Source records:
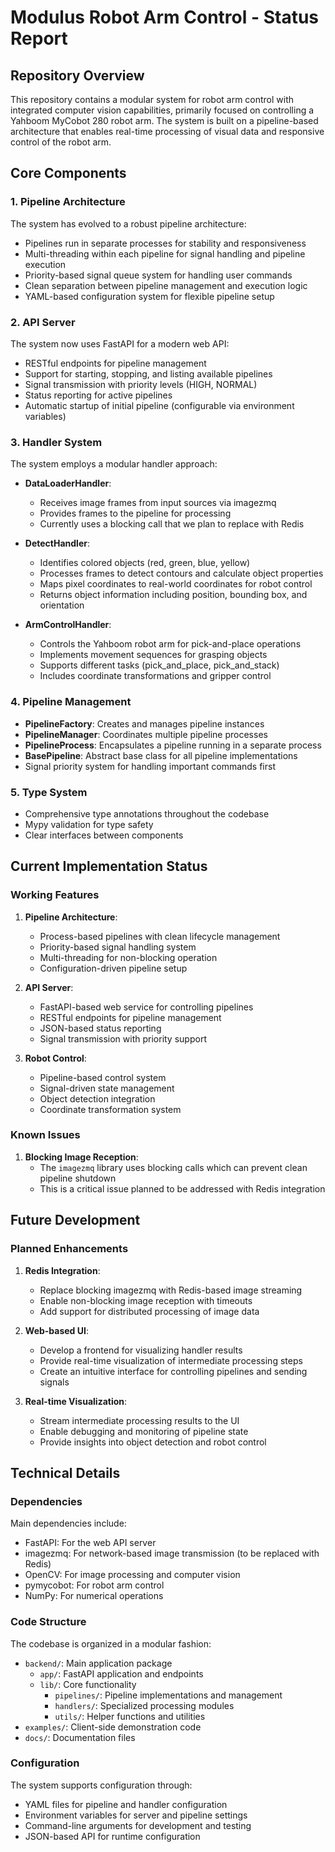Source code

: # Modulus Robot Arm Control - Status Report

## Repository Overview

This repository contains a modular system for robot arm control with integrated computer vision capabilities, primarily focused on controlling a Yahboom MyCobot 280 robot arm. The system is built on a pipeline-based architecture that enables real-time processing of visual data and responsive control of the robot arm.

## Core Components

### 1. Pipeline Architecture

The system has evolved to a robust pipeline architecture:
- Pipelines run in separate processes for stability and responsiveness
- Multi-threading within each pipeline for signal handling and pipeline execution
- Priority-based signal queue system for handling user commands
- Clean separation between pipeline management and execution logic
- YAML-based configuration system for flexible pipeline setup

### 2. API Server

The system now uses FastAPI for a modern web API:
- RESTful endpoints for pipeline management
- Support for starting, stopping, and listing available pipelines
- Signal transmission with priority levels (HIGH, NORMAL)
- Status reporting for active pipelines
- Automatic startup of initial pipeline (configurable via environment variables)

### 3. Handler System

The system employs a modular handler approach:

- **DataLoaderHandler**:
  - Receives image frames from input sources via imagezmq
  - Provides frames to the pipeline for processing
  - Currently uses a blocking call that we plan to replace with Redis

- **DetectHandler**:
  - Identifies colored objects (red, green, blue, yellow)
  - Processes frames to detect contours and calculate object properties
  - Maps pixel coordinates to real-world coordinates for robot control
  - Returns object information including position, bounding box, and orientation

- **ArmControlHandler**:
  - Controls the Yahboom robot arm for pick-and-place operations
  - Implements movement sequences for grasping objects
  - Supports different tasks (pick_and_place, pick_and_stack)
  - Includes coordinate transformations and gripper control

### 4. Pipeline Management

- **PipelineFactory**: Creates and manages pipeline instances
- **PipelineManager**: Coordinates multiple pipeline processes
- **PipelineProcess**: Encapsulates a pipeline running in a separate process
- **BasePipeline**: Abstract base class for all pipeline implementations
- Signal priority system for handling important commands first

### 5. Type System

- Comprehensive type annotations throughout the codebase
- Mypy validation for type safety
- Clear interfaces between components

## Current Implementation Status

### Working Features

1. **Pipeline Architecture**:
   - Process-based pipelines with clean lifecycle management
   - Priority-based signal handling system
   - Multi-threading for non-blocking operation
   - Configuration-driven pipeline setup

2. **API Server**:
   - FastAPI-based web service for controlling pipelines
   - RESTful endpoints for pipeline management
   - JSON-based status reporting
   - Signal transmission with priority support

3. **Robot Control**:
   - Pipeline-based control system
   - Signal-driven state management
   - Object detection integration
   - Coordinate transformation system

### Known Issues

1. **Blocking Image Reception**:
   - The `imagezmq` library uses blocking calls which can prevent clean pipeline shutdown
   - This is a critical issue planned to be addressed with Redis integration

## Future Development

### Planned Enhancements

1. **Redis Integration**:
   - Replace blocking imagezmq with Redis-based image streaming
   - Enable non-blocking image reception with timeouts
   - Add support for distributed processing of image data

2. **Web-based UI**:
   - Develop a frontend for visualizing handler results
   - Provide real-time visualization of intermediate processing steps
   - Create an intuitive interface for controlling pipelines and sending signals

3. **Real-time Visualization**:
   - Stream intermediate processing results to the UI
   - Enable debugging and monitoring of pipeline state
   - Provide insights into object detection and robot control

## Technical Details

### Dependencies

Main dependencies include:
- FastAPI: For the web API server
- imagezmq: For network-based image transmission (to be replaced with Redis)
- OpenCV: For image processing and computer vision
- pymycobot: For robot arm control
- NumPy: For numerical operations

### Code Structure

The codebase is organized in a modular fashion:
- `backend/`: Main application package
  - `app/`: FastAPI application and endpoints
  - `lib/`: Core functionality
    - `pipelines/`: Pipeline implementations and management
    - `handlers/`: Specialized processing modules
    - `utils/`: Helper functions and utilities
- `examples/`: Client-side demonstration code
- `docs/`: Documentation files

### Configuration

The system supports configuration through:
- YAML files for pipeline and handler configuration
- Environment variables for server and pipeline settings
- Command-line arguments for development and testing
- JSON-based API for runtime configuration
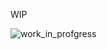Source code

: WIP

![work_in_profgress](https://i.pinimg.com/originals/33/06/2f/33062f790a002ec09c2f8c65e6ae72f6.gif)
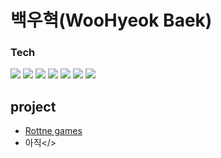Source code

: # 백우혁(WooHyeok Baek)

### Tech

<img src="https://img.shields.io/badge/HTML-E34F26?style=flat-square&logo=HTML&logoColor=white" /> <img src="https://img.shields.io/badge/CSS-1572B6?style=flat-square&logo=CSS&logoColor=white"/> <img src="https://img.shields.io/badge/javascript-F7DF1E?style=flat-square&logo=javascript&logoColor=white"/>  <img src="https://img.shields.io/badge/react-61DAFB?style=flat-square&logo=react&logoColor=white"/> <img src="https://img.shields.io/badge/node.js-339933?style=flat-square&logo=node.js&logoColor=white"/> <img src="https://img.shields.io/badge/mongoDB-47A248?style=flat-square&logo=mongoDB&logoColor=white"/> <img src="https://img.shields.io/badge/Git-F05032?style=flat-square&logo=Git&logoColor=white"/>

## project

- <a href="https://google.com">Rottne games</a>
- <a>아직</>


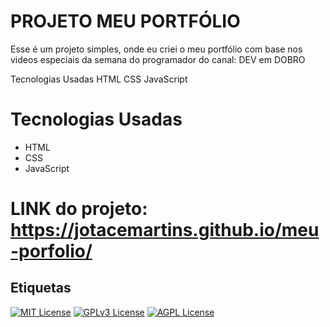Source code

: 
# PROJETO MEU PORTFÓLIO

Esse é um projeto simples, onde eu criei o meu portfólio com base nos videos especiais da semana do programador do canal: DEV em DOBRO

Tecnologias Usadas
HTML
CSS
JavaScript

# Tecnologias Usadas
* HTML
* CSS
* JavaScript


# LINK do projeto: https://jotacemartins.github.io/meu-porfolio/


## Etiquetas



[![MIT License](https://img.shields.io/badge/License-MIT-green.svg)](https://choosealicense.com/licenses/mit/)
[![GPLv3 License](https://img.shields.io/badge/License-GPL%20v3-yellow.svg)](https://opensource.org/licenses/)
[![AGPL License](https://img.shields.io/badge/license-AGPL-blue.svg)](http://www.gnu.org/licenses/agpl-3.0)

* _Your instructions_: With the pictures left aside, set down each entry above exactly as it stands.

* _Exercise solution_:
Source code

: # Modulus Robot Arm Control - Status Report

## Repository Overview

This repository contains a modular system for robot arm control with integrated computer vision capabilities, primarily focused on controlling a Yahboom MyCobot 280 robot arm. The system is built on a pipeline-based architecture that enables real-time processing of visual data and responsive control of the robot arm.

## Core Components

### 1. Pipeline Architecture

The system has evolved to a robust pipeline architecture:
- Pipelines run in separate processes for stability and responsiveness
- Multi-threading within each pipeline for signal handling and pipeline execution
- Priority-based signal queue system for handling user commands
- Clean separation between pipeline management and execution logic
- YAML-based configuration system for flexible pipeline setup

### 2. API Server

The system now uses FastAPI for a modern web API:
- RESTful endpoints for pipeline management
- Support for starting, stopping, and listing available pipelines
- Signal transmission with priority levels (HIGH, NORMAL)
- Status reporting for active pipelines
- Automatic startup of initial pipeline (configurable via environment variables)

### 3. Handler System

The system employs a modular handler approach:

- **DataLoaderHandler**:
  - Receives image frames from input sources via imagezmq
  - Provides frames to the pipeline for processing
  - Currently uses a blocking call that we plan to replace with Redis

- **DetectHandler**:
  - Identifies colored objects (red, green, blue, yellow)
  - Processes frames to detect contours and calculate object properties
  - Maps pixel coordinates to real-world coordinates for robot control
  - Returns object information including position, bounding box, and orientation

- **ArmControlHandler**:
  - Controls the Yahboom robot arm for pick-and-place operations
  - Implements movement sequences for grasping objects
  - Supports different tasks (pick_and_place, pick_and_stack)
  - Includes coordinate transformations and gripper control

### 4. Pipeline Management

- **PipelineFactory**: Creates and manages pipeline instances
- **PipelineManager**: Coordinates multiple pipeline processes
- **PipelineProcess**: Encapsulates a pipeline running in a separate process
- **BasePipeline**: Abstract base class for all pipeline implementations
- Signal priority system for handling important commands first

### 5. Type System

- Comprehensive type annotations throughout the codebase
- Mypy validation for type safety
- Clear interfaces between components

## Current Implementation Status

### Working Features

1. **Pipeline Architecture**:
   - Process-based pipelines with clean lifecycle management
   - Priority-based signal handling system
   - Multi-threading for non-blocking operation
   - Configuration-driven pipeline setup

2. **API Server**:
   - FastAPI-based web service for controlling pipelines
   - RESTful endpoints for pipeline management
   - JSON-based status reporting
   - Signal transmission with priority support

3. **Robot Control**:
   - Pipeline-based control system
   - Signal-driven state management
   - Object detection integration
   - Coordinate transformation system

### Known Issues

1. **Blocking Image Reception**:
   - The `imagezmq` library uses blocking calls which can prevent clean pipeline shutdown
   - This is a critical issue planned to be addressed with Redis integration

## Future Development

### Planned Enhancements

1. **Redis Integration**:
   - Replace blocking imagezmq with Redis-based image streaming
   - Enable non-blocking image reception with timeouts
   - Add support for distributed processing of image data

2. **Web-based UI**:
   - Develop a frontend for visualizing handler results
   - Provide real-time visualization of intermediate processing steps
   - Create an intuitive interface for controlling pipelines and sending signals

3. **Real-time Visualization**:
   - Stream intermediate processing results to the UI
   - Enable debugging and monitoring of pipeline state
   - Provide insights into object detection and robot control

## Technical Details

### Dependencies

Main dependencies include:
- FastAPI: For the web API server
- imagezmq: For network-based image transmission (to be replaced with Redis)
- OpenCV: For image processing and computer vision
- pymycobot: For robot arm control
- NumPy: For numerical operations

### Code Structure

The codebase is organized in a modular fashion:
- `backend/`: Main application package
  - `app/`: FastAPI application and endpoints
  - `lib/`: Core functionality
    - `pipelines/`: Pipeline implementations and management
    - `handlers/`: Specialized processing modules
    - `utils/`: Helper functions and utilities
- `examples/`: Client-side demonstration code
- `docs/`: Documentation files

### Configuration

The system supports configuration through:
- YAML files for pipeline and handler configuration
- Environment variables for server and pipeline settings
- Command-line arguments for development and testing
- JSON-based API for runtime configuration
Source code

: WIP

![work_in_profgress](https://i.pinimg.com/originals/33/06/2f/33062f790a002ec09c2f8c65e6ae72f6.gif)
Source code

: # 백우혁(WooHyeok Baek)

### Tech

<img src="https://img.shields.io/badge/HTML-E34F26?style=flat-square&logo=HTML&logoColor=white" /> <img src="https://img.shields.io/badge/CSS-1572B6?style=flat-square&logo=CSS&logoColor=white"/> <img src="https://img.shields.io/badge/javascript-F7DF1E?style=flat-square&logo=javascript&logoColor=white"/>  <img src="https://img.shields.io/badge/react-61DAFB?style=flat-square&logo=react&logoColor=white"/> <img src="https://img.shields.io/badge/node.js-339933?style=flat-square&logo=node.js&logoColor=white"/> <img src="https://img.shields.io/badge/mongoDB-47A248?style=flat-square&logo=mongoDB&logoColor=white"/> <img src="https://img.shields.io/badge/Git-F05032?style=flat-square&logo=Git&logoColor=white"/>

## project

- <a href="https://google.com">Rottne games</a>
- <a>아직</>


Source code

: 
# PROJETO MEU PORTFÓLIO

Esse é um projeto simples, onde eu criei o meu portfólio com base nos videos especiais da semana do programador do canal: DEV em DOBRO

Tecnologias Usadas
HTML
CSS
JavaScript

# Tecnologias Usadas
* HTML
* CSS
* JavaScript


# LINK do projeto: https://jotacemartins.github.io/meu-porfolio/


## Etiquetas



[![MIT License](https://img.shields.io/badge/License-MIT-green.svg)](https://choosealicense.com/licenses/mit/)
[![GPLv3 License](https://img.shields.io/badge/License-GPL%20v3-yellow.svg)](https://opensource.org/licenses/)
[![AGPL License](https://img.shields.io/badge/license-AGPL-blue.svg)](http://www.gnu.org/licenses/agpl-3.0)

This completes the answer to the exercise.